» **What the task requires**:
Here is the task for the records below: repeat exactly the lines from the one with "Epoch 20/20, Train" to the one with "[ 176. 2500.", both included, and nothing else.

(Data items)
=== Begin Enclosure ===

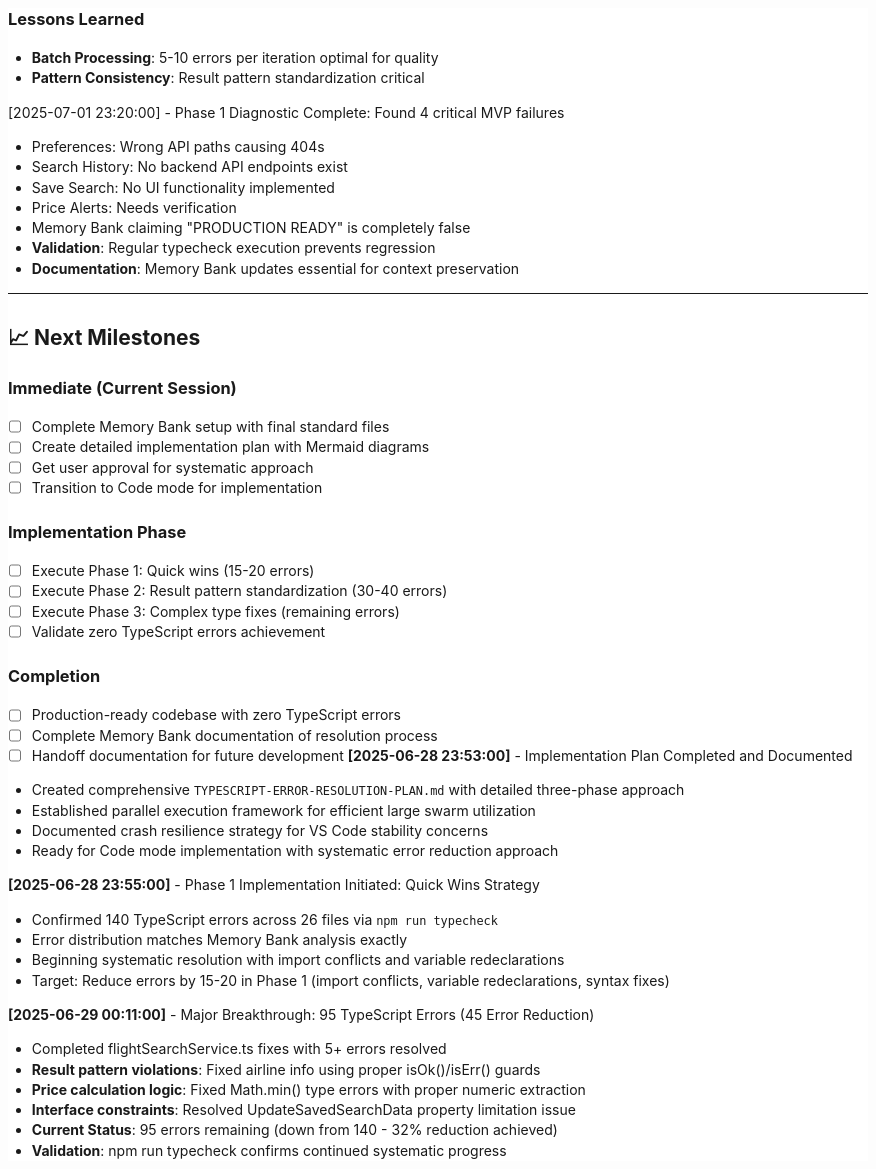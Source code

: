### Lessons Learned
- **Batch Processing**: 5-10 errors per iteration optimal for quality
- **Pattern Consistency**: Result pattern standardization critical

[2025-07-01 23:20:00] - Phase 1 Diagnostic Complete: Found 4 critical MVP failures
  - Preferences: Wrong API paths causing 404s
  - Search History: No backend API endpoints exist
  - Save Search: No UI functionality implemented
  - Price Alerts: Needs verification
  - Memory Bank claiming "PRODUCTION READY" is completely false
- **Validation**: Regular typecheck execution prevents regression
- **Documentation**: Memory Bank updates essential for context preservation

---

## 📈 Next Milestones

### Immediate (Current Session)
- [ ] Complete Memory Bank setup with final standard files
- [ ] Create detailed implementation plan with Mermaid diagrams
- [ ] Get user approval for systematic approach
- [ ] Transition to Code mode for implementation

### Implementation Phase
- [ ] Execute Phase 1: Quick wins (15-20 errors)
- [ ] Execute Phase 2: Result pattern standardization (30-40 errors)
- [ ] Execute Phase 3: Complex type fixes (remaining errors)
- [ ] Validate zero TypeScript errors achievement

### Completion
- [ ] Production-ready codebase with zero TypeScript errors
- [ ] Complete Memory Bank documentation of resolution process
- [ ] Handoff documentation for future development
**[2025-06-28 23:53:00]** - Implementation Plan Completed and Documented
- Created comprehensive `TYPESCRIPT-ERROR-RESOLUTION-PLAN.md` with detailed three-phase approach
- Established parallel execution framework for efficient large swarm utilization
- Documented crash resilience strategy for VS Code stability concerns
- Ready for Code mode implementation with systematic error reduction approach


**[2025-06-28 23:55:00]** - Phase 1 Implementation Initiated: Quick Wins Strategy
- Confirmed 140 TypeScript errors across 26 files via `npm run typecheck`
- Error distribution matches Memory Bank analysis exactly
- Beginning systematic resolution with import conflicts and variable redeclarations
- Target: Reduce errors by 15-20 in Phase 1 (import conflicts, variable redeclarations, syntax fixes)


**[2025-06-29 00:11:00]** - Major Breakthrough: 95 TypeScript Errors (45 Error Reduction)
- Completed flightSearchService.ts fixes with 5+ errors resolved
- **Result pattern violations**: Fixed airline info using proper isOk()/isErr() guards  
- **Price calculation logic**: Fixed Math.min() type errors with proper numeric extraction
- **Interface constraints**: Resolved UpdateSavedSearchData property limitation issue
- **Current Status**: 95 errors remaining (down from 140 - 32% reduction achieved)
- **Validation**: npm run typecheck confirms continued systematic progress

=== End Enclosure ===
=== Begin Enclosure ===

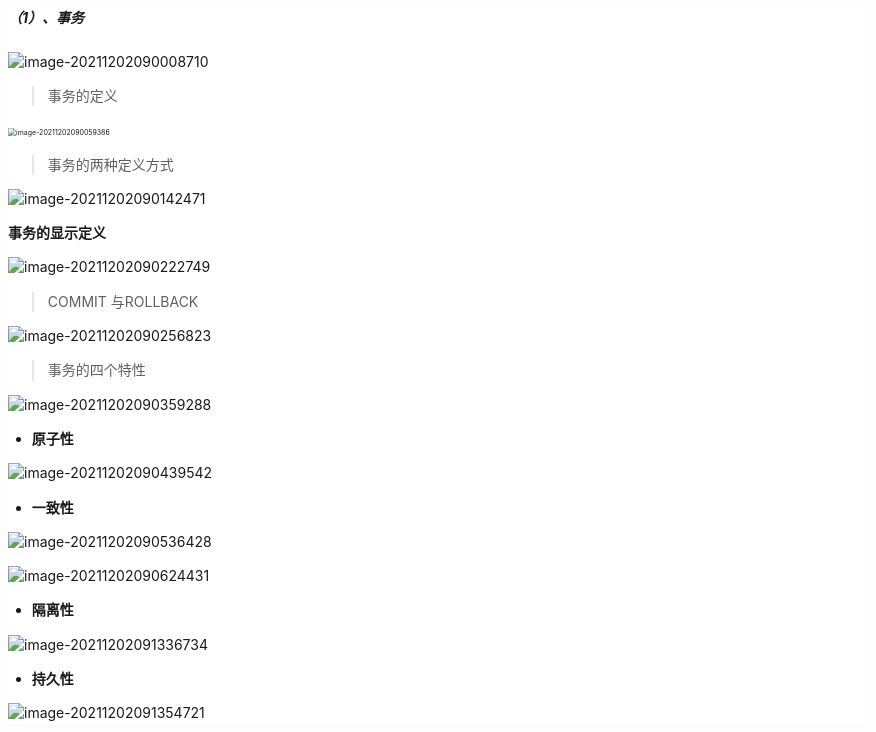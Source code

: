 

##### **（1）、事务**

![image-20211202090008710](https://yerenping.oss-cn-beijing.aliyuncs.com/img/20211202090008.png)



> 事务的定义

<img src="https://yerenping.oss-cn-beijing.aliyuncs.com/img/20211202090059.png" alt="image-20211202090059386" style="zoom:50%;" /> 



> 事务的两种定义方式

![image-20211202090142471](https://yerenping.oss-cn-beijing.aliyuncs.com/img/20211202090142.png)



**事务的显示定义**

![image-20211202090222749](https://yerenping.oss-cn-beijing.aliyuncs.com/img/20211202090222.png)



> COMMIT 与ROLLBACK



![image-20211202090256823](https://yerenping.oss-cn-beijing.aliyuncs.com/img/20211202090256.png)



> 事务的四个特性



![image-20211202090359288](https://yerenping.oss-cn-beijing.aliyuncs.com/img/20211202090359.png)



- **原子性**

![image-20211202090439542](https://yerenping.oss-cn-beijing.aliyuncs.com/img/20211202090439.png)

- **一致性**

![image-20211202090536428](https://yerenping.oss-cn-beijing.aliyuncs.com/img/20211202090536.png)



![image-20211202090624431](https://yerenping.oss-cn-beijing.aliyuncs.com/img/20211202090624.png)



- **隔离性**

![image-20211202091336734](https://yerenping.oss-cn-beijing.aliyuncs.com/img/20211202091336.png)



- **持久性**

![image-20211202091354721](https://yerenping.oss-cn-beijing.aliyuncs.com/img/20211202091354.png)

=== End Enclosure ===
=== Begin Enclosure ===

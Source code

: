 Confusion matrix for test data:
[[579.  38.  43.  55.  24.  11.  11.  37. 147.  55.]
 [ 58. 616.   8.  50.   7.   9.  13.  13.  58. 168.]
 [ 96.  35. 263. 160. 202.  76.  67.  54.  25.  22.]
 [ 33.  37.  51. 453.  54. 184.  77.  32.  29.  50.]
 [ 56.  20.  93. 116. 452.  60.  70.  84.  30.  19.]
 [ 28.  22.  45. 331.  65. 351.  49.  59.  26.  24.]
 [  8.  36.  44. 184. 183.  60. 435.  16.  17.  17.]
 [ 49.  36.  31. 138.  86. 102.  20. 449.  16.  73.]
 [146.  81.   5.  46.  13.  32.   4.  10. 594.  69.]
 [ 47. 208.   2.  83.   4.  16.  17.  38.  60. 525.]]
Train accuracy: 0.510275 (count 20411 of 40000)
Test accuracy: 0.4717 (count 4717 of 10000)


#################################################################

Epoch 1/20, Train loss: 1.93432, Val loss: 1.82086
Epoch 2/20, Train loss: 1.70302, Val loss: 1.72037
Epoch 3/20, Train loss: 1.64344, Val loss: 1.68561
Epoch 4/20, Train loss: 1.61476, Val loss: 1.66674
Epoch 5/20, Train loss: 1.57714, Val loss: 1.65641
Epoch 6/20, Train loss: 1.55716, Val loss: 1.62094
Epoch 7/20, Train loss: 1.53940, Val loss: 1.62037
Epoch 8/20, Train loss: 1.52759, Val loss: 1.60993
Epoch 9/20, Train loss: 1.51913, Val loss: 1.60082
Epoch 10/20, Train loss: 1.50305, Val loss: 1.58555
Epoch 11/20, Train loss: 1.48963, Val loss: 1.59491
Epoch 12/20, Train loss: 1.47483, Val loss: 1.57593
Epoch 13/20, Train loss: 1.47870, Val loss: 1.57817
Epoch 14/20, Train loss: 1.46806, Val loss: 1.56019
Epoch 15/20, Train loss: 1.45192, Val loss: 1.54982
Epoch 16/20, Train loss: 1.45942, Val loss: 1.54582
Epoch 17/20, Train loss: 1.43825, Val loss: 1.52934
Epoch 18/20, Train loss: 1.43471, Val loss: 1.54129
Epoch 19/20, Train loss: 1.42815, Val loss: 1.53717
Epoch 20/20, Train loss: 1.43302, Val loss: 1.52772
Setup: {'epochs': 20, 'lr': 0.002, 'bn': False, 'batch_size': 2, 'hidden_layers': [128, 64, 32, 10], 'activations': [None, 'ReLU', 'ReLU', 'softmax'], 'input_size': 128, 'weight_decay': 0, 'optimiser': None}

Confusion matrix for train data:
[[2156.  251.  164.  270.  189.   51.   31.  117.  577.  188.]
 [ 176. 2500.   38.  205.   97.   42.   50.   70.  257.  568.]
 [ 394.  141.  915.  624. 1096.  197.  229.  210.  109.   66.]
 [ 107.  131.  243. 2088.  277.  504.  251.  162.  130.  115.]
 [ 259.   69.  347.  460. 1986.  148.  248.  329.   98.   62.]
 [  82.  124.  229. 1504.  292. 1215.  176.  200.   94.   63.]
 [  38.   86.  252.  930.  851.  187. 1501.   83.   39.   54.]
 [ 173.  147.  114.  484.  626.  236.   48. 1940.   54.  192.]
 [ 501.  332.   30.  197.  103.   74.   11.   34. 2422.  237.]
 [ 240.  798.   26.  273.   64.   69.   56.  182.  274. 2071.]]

=== End Enclosure ===

» **Written answer**:
Epoch 20/20, Train loss: 1.43302, Val loss: 1.52772
Setup: {'epochs': 20, 'lr': 0.002, 'bn': False, 'batch_size': 2, 'hidden_layers': [128, 64, 32, 10], 'activations': [None, 'ReLU', 'ReLU', 'softmax'], 'input_size': 128, 'weight_decay': 0, 'optimiser': None}

Confusion matrix for train data:
[[2156.  251.  164.  270.  189.   51.   31.  117.  577.  188.]
 [ 176. 2500.   38.  205.   97.   42.   50.   70.  257.  568.]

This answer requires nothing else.